Sweeny, Sheelah M. (2010). Journal of Adolescent & Adult Literacy Vol 54 Issue 2, p121-130
Highlights of the study:
- Relates ELA standards to Technology standands.
- Many students are already experimenting with "new" online communication (especially for creative and collaborative purposes and self expression) and the key is translating that experimentation into useful skills for learning.
- Suggested strategies for using technology for writing (from the piece):
- Using songs (from an iPod, etc) to set a mood for a writing piece (immersion into emotion),
- Using the internet to find a painting that has an untold story,
- Internet workshops for collaborative writing,
- Receiving mentorship from authors, and
- Learning how to critique their and others' papers
- When students post their work online it goes from an audience of one (teacher) to many (the world).

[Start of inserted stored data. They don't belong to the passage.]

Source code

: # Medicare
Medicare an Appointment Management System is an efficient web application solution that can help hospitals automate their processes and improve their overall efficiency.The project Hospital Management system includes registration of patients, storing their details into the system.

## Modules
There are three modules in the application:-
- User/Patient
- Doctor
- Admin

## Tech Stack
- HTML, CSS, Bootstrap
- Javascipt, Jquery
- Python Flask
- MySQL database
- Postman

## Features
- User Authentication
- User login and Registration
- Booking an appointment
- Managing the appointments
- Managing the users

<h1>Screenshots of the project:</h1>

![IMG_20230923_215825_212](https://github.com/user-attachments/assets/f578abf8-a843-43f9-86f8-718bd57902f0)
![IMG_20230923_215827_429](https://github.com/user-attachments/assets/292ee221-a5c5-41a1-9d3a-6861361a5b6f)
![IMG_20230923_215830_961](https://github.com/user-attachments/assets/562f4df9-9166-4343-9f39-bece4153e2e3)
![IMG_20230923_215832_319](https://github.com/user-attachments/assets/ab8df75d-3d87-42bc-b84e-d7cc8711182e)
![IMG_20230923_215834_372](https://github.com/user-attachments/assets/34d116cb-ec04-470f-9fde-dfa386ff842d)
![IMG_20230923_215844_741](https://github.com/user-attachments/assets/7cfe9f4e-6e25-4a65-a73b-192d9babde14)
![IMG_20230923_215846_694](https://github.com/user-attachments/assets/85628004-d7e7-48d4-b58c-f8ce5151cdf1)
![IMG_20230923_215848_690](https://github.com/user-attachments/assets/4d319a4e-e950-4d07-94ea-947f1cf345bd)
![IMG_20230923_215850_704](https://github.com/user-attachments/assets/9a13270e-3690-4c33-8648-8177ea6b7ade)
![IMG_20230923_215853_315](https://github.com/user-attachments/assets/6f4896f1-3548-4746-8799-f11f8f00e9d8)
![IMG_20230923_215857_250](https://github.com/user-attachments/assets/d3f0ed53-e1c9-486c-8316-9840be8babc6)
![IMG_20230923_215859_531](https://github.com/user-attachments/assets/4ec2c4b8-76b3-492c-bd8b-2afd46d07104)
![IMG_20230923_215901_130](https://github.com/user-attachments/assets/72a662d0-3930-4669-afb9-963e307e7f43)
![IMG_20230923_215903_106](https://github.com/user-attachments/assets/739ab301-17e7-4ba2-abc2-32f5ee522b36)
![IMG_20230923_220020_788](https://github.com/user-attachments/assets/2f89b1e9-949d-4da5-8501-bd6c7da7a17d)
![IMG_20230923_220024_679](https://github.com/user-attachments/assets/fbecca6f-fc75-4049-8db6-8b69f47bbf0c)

- Text messaging as a paraphrasing tool.
- Twitter as a means of building community.
- Social sharing of content creates positive peer pressure to do a good job.
- Students still take it seriously as they understand the different roles.
- Teens who have their own blogs tend to be prolific writers.
- Wikis and cloud computing are good good options for housing community knowledge or a collaborative writing piece (the author suggests assigning members specific roles).
- When using new technology in the classroom we must do two things:
- Expect to make mistakes. Make sure you learn from them, and
- Remove distinctions that you might have about in-school technology and out-of-school technology.